— What to work on —
Search the data below for the word "uncertain" and report how many lines contain it. Nothing but the number is needed.

(Saved entries)

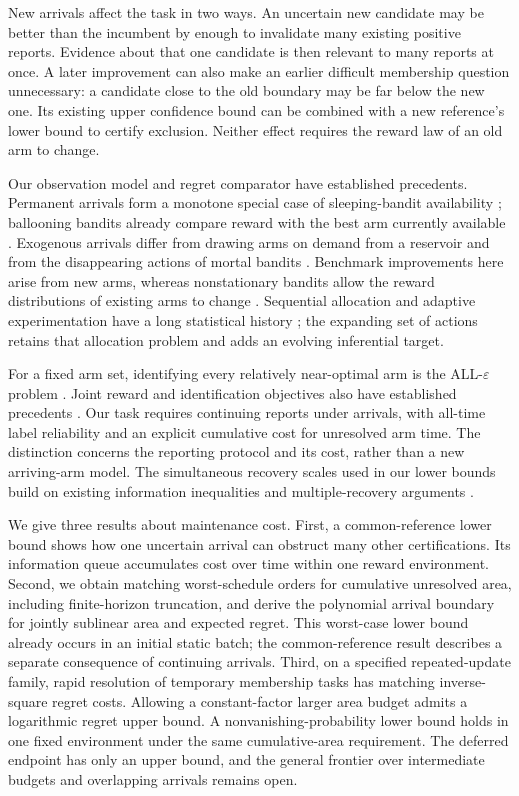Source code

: \documentclass[11pt]{article}
\begin{document}
New arrivals affect the task in two ways. An uncertain new candidate may be
better than the incumbent by enough to invalidate many existing positive
reports. Evidence about that one candidate is then relevant to many
reports at once. A later improvement can also make an earlier difficult
membership question unnecessary: a candidate close to the old boundary may
be far below the new one. Its existing upper confidence bound can be
combined with a new reference's lower bound to certify exclusion. Neither
effect requires the reward law of an old arm to change.

Our observation model and regret comparator have established precedents.
Permanent arrivals form a monotone special case of sleeping-bandit
availability \citep{kleinberg2010}; ballooning bandits already compare reward
with the best arm currently available \citep{ghalme2021}. Exogenous arrivals
differ from drawing arms on demand from a reservoir
\citep{10.1214/aos/1069362389} and from the disappearing actions of mortal
bandits \citep{NIPS2008_788d9869}. Benchmark improvements here arise from new
arms, whereas nonstationary bandits allow the reward distributions of
existing arms to change \citep{Besbes2014,Auer2019ADSWITCH}. Sequential
allocation and adaptive experimentation have a long statistical history
\citep{Robbins1952,LAI19854,Lai1987}; the expanding set of actions retains
that allocation problem and adds an evolving inferential target.

For a fixed arm set, identifying every relatively near-optimal arm is the
ALL-$\varepsilon$ problem \citep{mason2020}. Joint reward and identification
objectives also have established precedents
\citep{degenne2019,yang2026,cho2025}. Our task requires continuing reports
under arrivals, with all-time label reliability and an explicit cumulative
cost for unresolved arm time. The distinction concerns the reporting
protocol and its cost, rather than a new arriving-arm model. The simultaneous
recovery scales used in our lower bounds build on existing information
inequalities and multiple-recovery arguments
\citep{kaufmann2016,malloy2014,jamieson2018}.

We give three results about maintenance cost. First, a common-reference
lower bound shows how one uncertain arrival can obstruct many other
certifications. Its information queue accumulates cost over time within
one reward environment. Second, we obtain matching worst-schedule orders
for cumulative unresolved area, including finite-horizon truncation, and
derive the polynomial arrival boundary for jointly sublinear area and
expected regret. This worst-case lower bound already occurs in an initial
static batch; the common-reference result describes a separate consequence
of continuing arrivals. Third, on a specified repeated-update family,
rapid resolution of temporary membership tasks has matching inverse-square
regret costs. Allowing a constant-factor larger area budget admits a
logarithmic regret upper bound. A nonvanishing-probability lower bound
holds in one fixed environment under the same cumulative-area requirement.
The deferred endpoint has only an upper bound, and the general frontier
over intermediate budgets and overlapping arrivals remains open.
\end{document}
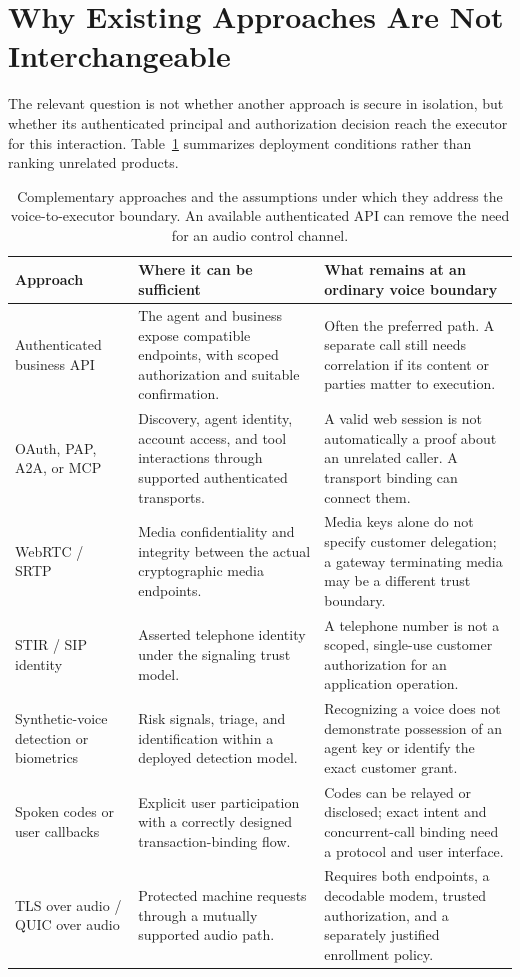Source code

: \section{Why Existing Approaches Are Not Interchangeable}
\label{sec:alternatives}
The relevant question is not whether another approach is secure in isolation,
but whether its authenticated principal and authorization decision reach the
executor for this interaction. Table~\ref{tab:alternatives} summarizes deployment
conditions rather than ranking unrelated products.

\begin{table}[t]
\centering
\begin{tabularx}{\textwidth}{p{1.30in}XX}
\toprule
Approach & Where it can be sufficient & What remains at an ordinary voice boundary \\
\midrule
Authenticated business API & The agent and business expose compatible endpoints, with scoped authorization and suitable confirmation. & Often the preferred path. A separate call still needs correlation if its content or parties matter to execution. \\
OAuth, PAP, A2A, or MCP & Discovery, agent identity, account access, and tool interactions through supported authenticated transports. & A valid web session is not automatically a proof about an unrelated caller. A transport binding can connect them. \\
WebRTC / SRTP & Media confidentiality and integrity between the actual cryptographic media endpoints. & Media keys alone do not specify customer delegation; a gateway terminating media may be a different trust boundary. \\
STIR / SIP identity & Asserted telephone identity under the signaling trust model. & A telephone number is not a scoped, single-use customer authorization for an application operation. \\
Synthetic-voice detection or biometrics & Risk signals, triage, and identification within a deployed detection model. & Recognizing a voice does not demonstrate possession of an agent key or identify the exact customer grant. \\
Spoken codes or user callbacks & Explicit user participation with a correctly designed transaction-binding flow. & Codes can be relayed or disclosed; exact intent and concurrent-call binding need a protocol and user interface. \\
TLS over audio / QUIC over audio & Protected machine requests through a mutually supported audio path. & Requires both endpoints, a decodable modem, trusted authorization, and a separately justified enrollment policy. \\
\bottomrule
\end{tabularx}
\caption{Complementary approaches and the assumptions under which they address the voice-to-executor boundary. An available authenticated API can remove the need for an audio control channel.}
\label{tab:alternatives}
\end{table}

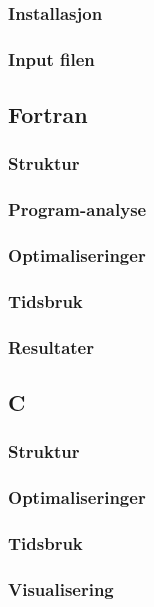 \documentclass[10pt,a4paper, norsk]{article}
\begin{document}
\subsubsection*{Installasjon }
\subsubsection*{Input filen}


\subsection*{Fortran}
\subsubsection*{Struktur}
\subsubsection*{Program-analyse}
\subsubsection*{Optimaliseringer}
\subsubsection*{Tidsbruk}
\subsubsection*{Resultater}



\subsection*{C}

\subsubsection*{Struktur}
\subsubsection*{Optimaliseringer}
\subsubsection*{Tidsbruk}
\subsubsection*{Visualisering}
\end{document}
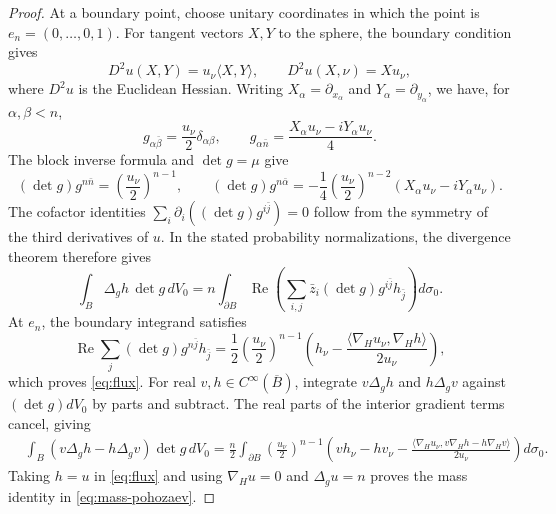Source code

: \documentclass[11pt]{article}
\begin{document}
\begin{proof}
At a boundary point, choose unitary coordinates in which the point
is $e_n=(0,\ldots,0,1)$. For tangent vectors $X,Y$ to the sphere, the boundary
condition gives
$$
 D^2u(X,Y)=u_\nu\langle X,Y\rangle,\qquad
 D^2u(X,\nu)=Xu_\nu,
$$
where $D^2u$ is the Euclidean Hessian. Writing
$X_\alpha=\partial_{x_\alpha}$ and
$Y_\alpha=\partial_{y_\alpha}$, we have, for $\alpha,\beta<n$,
$$
 g_{\alpha\bar\beta}=\frac{u_\nu}{2}\delta_{\alpha\beta},\qquad
 g_{\alpha\bar n}=
 \frac{X_\alpha u_\nu-iY_\alpha u_\nu}{4}.
$$
The block inverse formula and $\det g=\mu$ give
$$
 (\det g)g^{n\bar n}=\left(\frac{u_\nu}{2}\right)^{n-1},\qquad
 (\det g)g^{n\bar\alpha}=
 -\frac14\left(\frac{u_\nu}{2}\right)^{n-2}
 (X_\alpha u_\nu-iY_\alpha u_\nu).
$$
The cofactor identities
$\sum_i\partial_i((\det g)g^{i\bar j})=0$ follow from the symmetry
of the third derivatives of $u$. In the stated probability
normalizations, the divergence theorem therefore gives
$$
 \int_B\Delta_gh\,\det g\,dV_0
 =n\int_{\partial B}\operatorname{Re}
 \left(\sum_{i,j}\bar z_i(\det g)g^{i\bar j}h_{\bar j}\right)d\sigma_0.
$$
At $e_n$, the boundary integrand satisfies
$$
 \operatorname{Re}\sum_j(\det g)g^{n\bar j}h_{\bar j}
 =\frac12\left(\frac{u_\nu}{2}\right)^{n-1}
 \left(h_\nu-
 \frac{\langle\nabla_Hu_\nu,\nabla_Hh\rangle}{2u_\nu}\right),
$$
which proves \eqref{eq:flux}. For real
$v,h\in C^\infty(\overline B)$, integrate $v\Delta_gh$ and
$h\Delta_gv$ against $(\det g)dV_0$ by parts and subtract.
The real parts of the interior gradient terms cancel, giving
\begin{align*}
 &\int_B(v\Delta_gh-h\Delta_gv)\det g\,dV_0=\frac n2\int_{\partial B}\left(\frac{u_\nu}{2}\right)^{n-1}
 \left(vh_\nu-hv_\nu-
 \frac{\langle\nabla_Hu_\nu,v\nabla_Hh-h\nabla_Hv\rangle}
 {2u_\nu}\right)d\sigma_0.
\end{align*}
Taking $h=u$ in \eqref{eq:flux} and using $\nabla_Hu=0$ and
$\Delta_gu=n$ proves the mass identity in
\eqref{eq:mass-pohozaev}.


\end{proof}
\end{document}
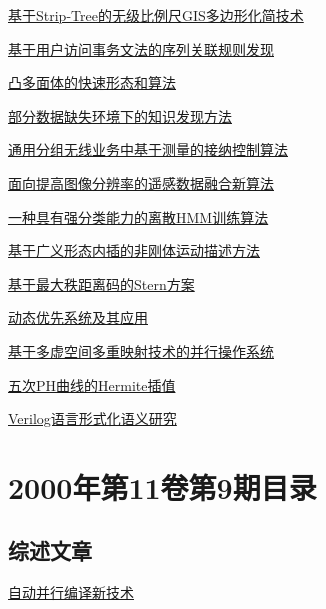 \documentclass[a4paper]{article}
\begin{document}
\href{http://www.jos.org.cn/ch/reader/download_pdf.aspx?file_no=20011008&year_id=2001&quarter_id=10&falg=1}{基于Strip-Tree的无级比例尺GIS多边形化简技术}

\href{http://www.jos.org.cn/ch/reader/download_pdf.aspx?file_no=20011009&year_id=2001&quarter_id=10&falg=1}{基于用户访问事务文法的序列关联规则发现}

\href{http://www.jos.org.cn/ch/reader/download_pdf.aspx?file_no=20011010&year_id=2001&quarter_id=10&falg=1}{凸多面体的快速形态和算法}

\href{http://www.jos.org.cn/ch/reader/download_pdf.aspx?file_no=20011011&year_id=2001&quarter_id=10&falg=1}{部分数据缺失环境下的知识发现方法}

\href{http://www.jos.org.cn/ch/reader/download_pdf.aspx?file_no=20011012&year_id=2001&quarter_id=10&falg=1}{通用分组无线业务中基于测量的接纳控制算法}

\href{http://www.jos.org.cn/ch/reader/download_pdf.aspx?file_no=20011013&year_id=2001&quarter_id=10&falg=1}{面向提高图像分辨率的遥感数据融合新算法}

\href{http://www.jos.org.cn/ch/reader/download_pdf.aspx?file_no=20011014&year_id=2001&quarter_id=10&falg=1}{一种具有强分类能力的离散HMM训练算法}

\href{http://www.jos.org.cn/ch/reader/download_pdf.aspx?file_no=20011015&year_id=2001&quarter_id=10&falg=1}{基于广义形态内插的非刚体运动描述方法}

\href{http://www.jos.org.cn/ch/reader/download_pdf.aspx?file_no=20011016&year_id=2001&quarter_id=10&falg=1}{基于最大秩距离码的Stern方案}

\href{http://www.jos.org.cn/ch/reader/download_pdf.aspx?file_no=20011017&year_id=2001&quarter_id=10&falg=1}{动态优先系统及其应用}

\href{http://www.jos.org.cn/ch/reader/download_pdf.aspx?file_no=20011018&year_id=2001&quarter_id=10&falg=1}{基于多虚空间多重映射技术的并行操作系统}

\href{http://www.jos.org.cn/ch/reader/download_pdf.aspx?file_no=20011019&year_id=2001&quarter_id=10&falg=1}{五次PH曲线的Hermite插值}

\href{http://www.jos.org.cn/ch/reader/download_pdf.aspx?file_no=20011020&year_id=2001&quarter_id=10&falg=1}{Verilog语言形式化语义研究}


\section{\textbf{2000年第11卷第9期目录}}
\subsection{综述文章}
\href{http://www.jos.org.cn/ch/reader/download_pdf.aspx?file_no=20000921&year_id=2000&quarter_id=9&falg=1}{自动并行编译新技术}
\end{document}
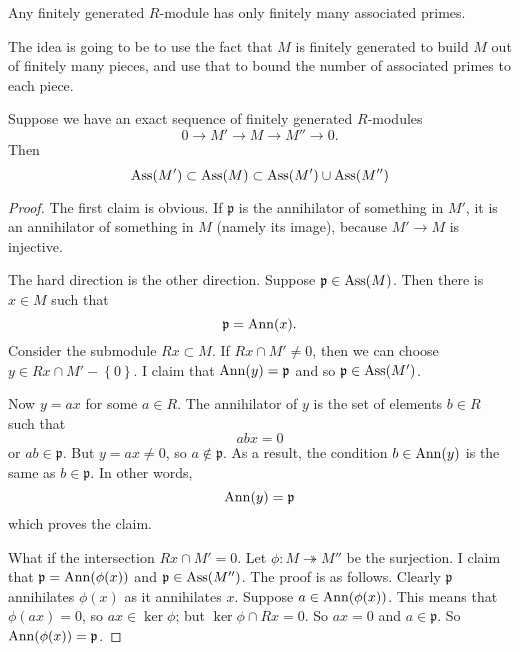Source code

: \begin{proposition} \label{finiteassm}
Any finitely generated $R$-module has only finitely many associated primes.
\end{proposition}

The idea is going to be to use the fact that $M$ is finitely generated to build
$M$ out of finitely many pieces, and use that to bound the number of associated
primes to each piece.

\begin{lemma} 
Suppose we have an exact sequence of finitely generated $R$-modules
\[ 0 \to M' \to M \to M'' \to 0.  \]
Then 
\[\mathrm{Ass}(M') \subset \mathrm{Ass}(M) \subset \mathrm{Ass}(M') \cup \mathrm{Ass}(M'')  \]
\end{lemma} 
\begin{proof} 
The first claim is obvious. If $\mathfrak{p}$ is the annihilator of something
in $M'$, it is an annihilator of something in $M$ (namely its image), because
$M' \to M$ is injective. 

The hard direction is the other direction. Suppose $\mathfrak{p} \in \mathrm{Ass}(M)$.
Then there is $x \in M$ such that
\[ \mathfrak{p} = \mathrm{Ann}(x).  \]
Consider the submodule $Rx \subset M$.  If $Rx \cap M' \neq 0$, then we can
choose $y \in Rx \cap M' - \left\{0\right\}$. I claim that $\mathrm{Ann}(y) =
\mathfrak{p}$ and so $\mathfrak{p} \in \mathrm{Ass}(M')$.

Now $ y = ax$ for some $a \in R$. The annihilator of $y$ is the set of elements
$b \in R$ such that
\[ abx = 0  \]
or $ab \in \mathfrak{p}$. But $y = ax \neq 0$, so $a \notin \mathfrak{p}$. As a
result, the condition $b \in \mathrm{Ann}(y)$ is the same as $b \in \mathfrak{p}$. In
other words, 
\[ \mathrm{Ann}(y) = \mathfrak{p}  \]
which proves the claim.

What if the intersection $Rx \cap M' = 0$. Let $\phi: M \twoheadrightarrow M''$
be the surjection. I claim that $\mathfrak{p} = \mathrm{Ann}(\phi(x))$ and
$\mathfrak{p} \in \mathrm{Ass}(M'')$.  The proof is as follows. Clearly $\mathfrak{p}$
annihilates $\phi(x)$ as it annihilates $x$. Suppose $a \in \mathrm{Ann}(\phi(x))$.
This means that $\phi(ax) = 0$, so $ax \in \ker \phi$; but $\ker \phi \cap Rx =
0$. So $ax = 0$ and $a \in \mathfrak{p}$. So $\mathrm{Ann}(\phi(x)) = \mathfrak{p}$. 
\end{proof} 


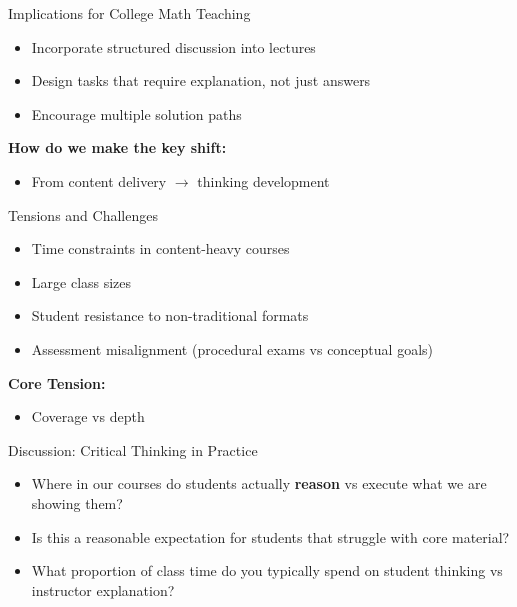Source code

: \documentclass[dvipsnames]{beamer}
\begin{document}

\begin{frame}{Implications for College Math Teaching}
\begin{itemize}
    \item Incorporate structured discussion into lectures
    \item Design tasks that require explanation, not just answers
    \item Encourage multiple solution paths
\end{itemize}

\vspace{0.5cm}

\textbf{How do we make the key shift:}
\begin{itemize}
    \item From content delivery $\rightarrow$ thinking development
\end{itemize}
\end{frame}


\begin{frame}{Tensions and Challenges}
\begin{itemize}
    \item Time constraints in content-heavy courses
    \item Large class sizes
    \item Student resistance to non-traditional formats
    \item Assessment misalignment (procedural exams vs conceptual goals)
\end{itemize}

\vspace{0.5cm}

\textbf{Core Tension:}
\begin{itemize}
    \item Coverage vs depth
\end{itemize}
\end{frame}


\begin{frame}{Discussion: Critical Thinking in Practice}

\begin{itemize}
    \item Where in our courses do students actually \textbf{reason} vs execute what we are showing them?
    \item Is this a reasonable expectation for students that struggle with core material?
    \item What proportion of class time do you typically spend on student thinking vs instructor explanation?
\end{itemize}
\end{frame}
\end{document}
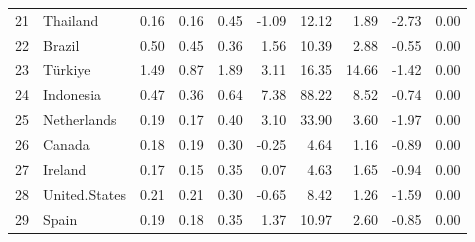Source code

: \documentclass[12pt,a4paper]{article}
\begin{document}
\begin{table}[ht]
\begin{tabular}{rlrrrrrrrr}
      21 & Thailand & 0.16 & 0.16 & 0.45 & -1.09 & 12.12 & 1.89 & -2.73 & 0.00 \\ 
      22 & Brazil & 0.50 & 0.45 & 0.36 & 1.56 & 10.39 & 2.88 & -0.55 & 0.00 \\ 
      23 & Türkiye & 1.49 & 0.87 & 1.89 & 3.11 & 16.35 & 14.66 & -1.42 & 0.00 \\ 
      24 & Indonesia & 0.47 & 0.36 & 0.64 & 7.38 & 88.22 & 8.52 & -0.74 & 0.00 \\ 
      25 & Netherlands & 0.19 & 0.17 & 0.40 & 3.10 & 33.90 & 3.60 & -1.97 & 0.00 \\ 
      26 & Canada & 0.18 & 0.19 & 0.30 & -0.25 & 4.64 & 1.16 & -0.89 & 0.00 \\ 
      27 & Ireland & 0.17 & 0.15 & 0.35 & 0.07 & 4.63 & 1.65 & -0.94 & 0.00 \\ 
      28 & United.States & 0.21 & 0.21 & 0.30 & -0.65 & 8.42 & 1.26 & -1.59 & 0.00 \\ 
      29 & Spain & 0.19 & 0.18 & 0.35 & 1.37 & 10.97 & 2.60 & -0.85 & 0.00 \\ 
       \hline
    \end{tabular}
    \end{table}

\newpage
\printbibliography
\end{document}
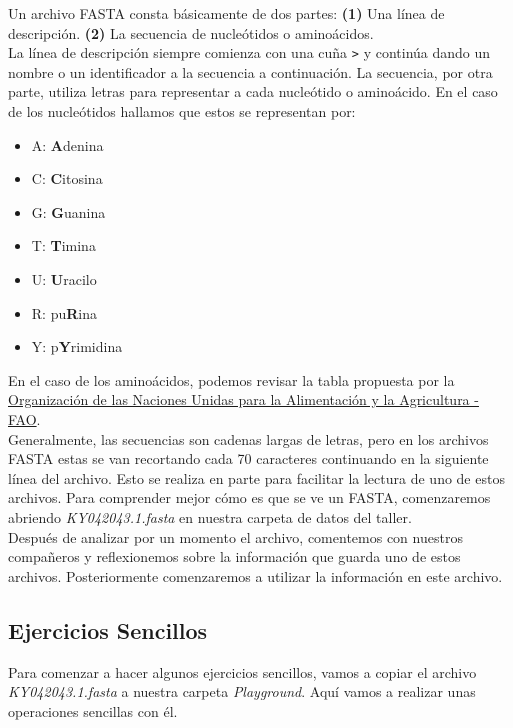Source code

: \documentclass[10pt,letterpaper]{article}
\newcommand{\inlinecode}[1]{
\colorbox{light-gray}{\texttt{#1}}
}
\begin{document}
Un archivo FASTA consta b\'asicamente de dos partes: \textbf{(1)} Una l\'inea de descripci\'on. \textbf{(2)} La secuencia de nucle\'otidos o amino\'acidos.\\

La l\'inea de descripci\'on siempre comienza con una cu\~na \inlinecode{>} y contin\'ua dando un nombre o un identificador a la secuencia a continuaci\'on. La secuencia, por otra parte, utiliza letras para representar a cada nucle\'otido o amino\'acido. En el caso de los nucle\'otidos hallamos que estos se representan por:

\begin{itemize}
\item A: \textbf{A}denina
\item C: \textbf{C}itosina
\item G: \textbf{G}uanina
\item T: \textbf{T}imina
\item U: \textbf{U}racilo
\item R: pu\textbf{R}ina
\item Y: p\textbf{Y}rimidina
\end{itemize}

En el caso de los amino\'acidos, podemos revisar la tabla propuesta por la \href{http://www.fao.org/docrep/004/y2775e/y2775e0e.htm}{Organizaci\'on de las Naciones Unidas para la Alimentaci\'on y la Agricultura - FAO}.\\

Generalmente, las secuencias son cadenas largas de letras, pero en los archivos FASTA estas se van recortando cada 70 caracteres continuando en la siguiente l\'inea del archivo. Esto se realiza en parte para facilitar la lectura de uno de estos archivos. Para comprender mejor c\'omo es que se ve un FASTA, comenzaremos abriendo \textit{KY042043.1.fasta} en nuestra carpeta de datos del taller.\\

Despu\'es de analizar por un momento el archivo, comentemos con nuestros compa\~neros y reflexionemos sobre la informaci\'on que guarda uno de estos archivos. Posteriormente comenzaremos a utilizar la informaci\'on en este archivo.

\subsection{Ejercicios Sencillos}
Para comenzar a hacer algunos ejercicios sencillos, vamos a copiar el archivo \textit{KY042043.1.fasta} a nuestra carpeta \textit{Playground}. Aqu\'i vamos a realizar unas operaciones sencillas con \'el.
\end{document}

— Reply —
2